Tampoco en Orán pasaron mucho tiempo, y pronto regresaron a España: Barcelona, Alicante, Almería y, finalmente, a Algeciras, donde rehicieron su vida. Juan Pomares Sánchez faenó el resto de su vida en el Estrecho. María Ruiz Mira fue ama de casa.

La historia de Ana Pomares se cuenta en el libro La guerra en mis ojos. Los cuatro exilios de Ana (Editorial Círculo Rojo). La mujer viajó este miércoles de Algeciras a Málaga, donde participará en el acto inicial de la marcha de La Desbandá.

“Cuarenta años hemos estado callados. Mis hijos hace pocos años que se han enterado. En mi casa esto no se hablaba, porque cualquiera te podía denunciar. Hablaban mis padres entre ellos, y una lo escuchaba”, recuerda hoy. “¿Tú te puedes creer que un historiador, catedrático de Málaga [se refiere a Antonio Nadal], puede decir que esto es mentira? ¿Que los que fueron eran milicianos, que se llevaron a sus mujeres y niños? Vino gente de los pueblos de Málaga y Cádiz. Mi padre era pescador y no tenía nada que ver con la guerra”.

Manuel Triano, el silencio para proteger a los niños

“Mis padres me contaron muchos horrores, mucho desastre, mucho padecer. Me contaban los bombardeos por tierra, mar y aire, que no podíamos ni comer. Nada más que huir del fascismo”, dice Manuel Triano desde Algeciras. “Éramos miles de criaturas, entre ellos pequeños como yo”.

Nacido en agosto del 36, apenas contaba seis meses cuando tuvo que huir de Rincón de la Victoria (Málaga) con sus padres, sus abuelos maternos y tres hermanos. Llegaron hasta Alicante, donde se refugiaron hasta 1939. Su padre, Salvador Triano Arias, era comercial. Su madre, María Simón de la Torre, se dedicaba a “sus labores”. Durante años, en su casa no se habló del tema. “Después lo he comprendido. Era una forma de protegernos a nosotros”.

Ya mayor, su madre le contó alguna vez las penurias que pasaron para alimentarle. “No me podían ni dar de comer.
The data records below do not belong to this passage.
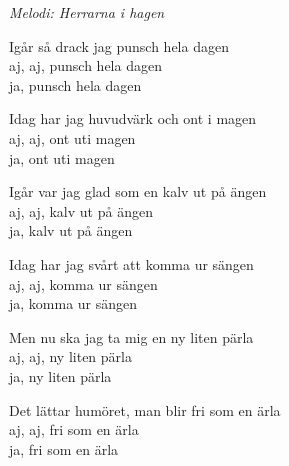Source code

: {\footnotesize\textit{Melodi: Herrarna i hagen}}\par
\vspace{10pt}
Igår så drack jag punsch hela dagen\\
aj, aj, punsch hela dagen\\
ja, punsch hela dagen\par
\vspace{10pt}
Idag har jag huvudvärk och ont i magen\\
aj, aj, ont uti magen\\
ja, ont uti magen\par
\vspace{10pt}
Igår var jag glad som en kalv ut på ängen\\
aj, aj, kalv ut på ängen\\
ja, kalv ut på ängen\par
\vspace{10pt}
Idag har jag svårt att komma ur sängen\\
aj, aj, komma ur sängen\\
ja, komma ur sängen\par
\vspace{10pt}
Men nu ska jag ta mig en ny liten pärla\\
aj, aj, ny liten pärla\\
ja, ny liten pärla\par
\vspace{10pt}
Det lättar humöret, man blir fri som en ärla\\
aj, aj, fri som en ärla\\
ja, fri som en ärla
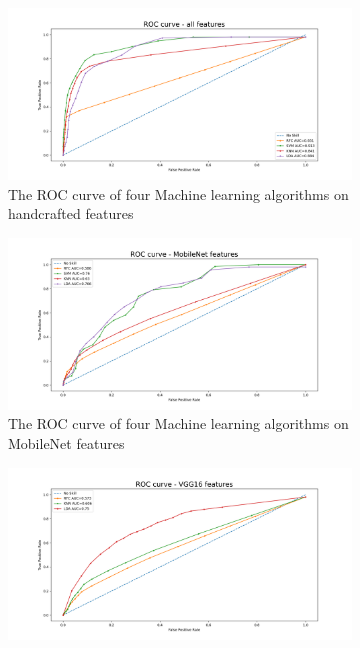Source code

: \begin{figure}
     \centering
     \begin{subfigure}[b]{0.45\textwidth}
         \centering
         \includegraphics[width=1\textwidth]{manuscript/src/figures/project/roc_curve_all.png}
         \caption{The ROC curve of four Machine learning algorithms on handcrafted features}
         \label{fig:ROC_all}
     \end{subfigure}
     \hfill
     \begin{subfigure}[b]{0.45\textwidth}
         \centering
         \includegraphics[width=\textwidth]{manuscript/src/figures/project/roc_curve_MobileNet.png}
         \caption{The ROC curve of four Machine learning algorithms on MobileNet features}
         \label{fig:ROC_Mob}
     \end{subfigure}
     \vfill
     \begin{subfigure}[b]{0.45\textwidth}
         \centering
         \includegraphics[width=\textwidth]{manuscript/src/figures/project/roc_curve_vgg.png}

\end{subfigure}
\end{figure}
Mi madre me daba el pecho, pero del susto la leche se le secó”. “Y no te pusiste ni malo”, le recordaba ella a veces, orgullosa. Menos mal que en algún pueblo les dieron leche en polvo. Al llegar a Alicante se refugiaron en una cueva junto al castillo, hasta que encontraron una casa.  

Otros no corrieron la misma suerte. “Muchos murieron y tuvieron que dejarlos en las cunetas tapados con piedras”, recuerda Triano, que pide al menos el reconocimiento de lo que ocurrió. “Fue un crimen terrible y no debería quedar oculto. Pero están los herederos del fascismo, que son fascistas también. Parece mentira que se puedan cometer crímenes tan atroces y se fueran de rositas, y que algunos estén enterrados en las iglesias”.

Tiene una placa que le reconoce como superviviente de La Desbandá. “La tengo en primera fila”.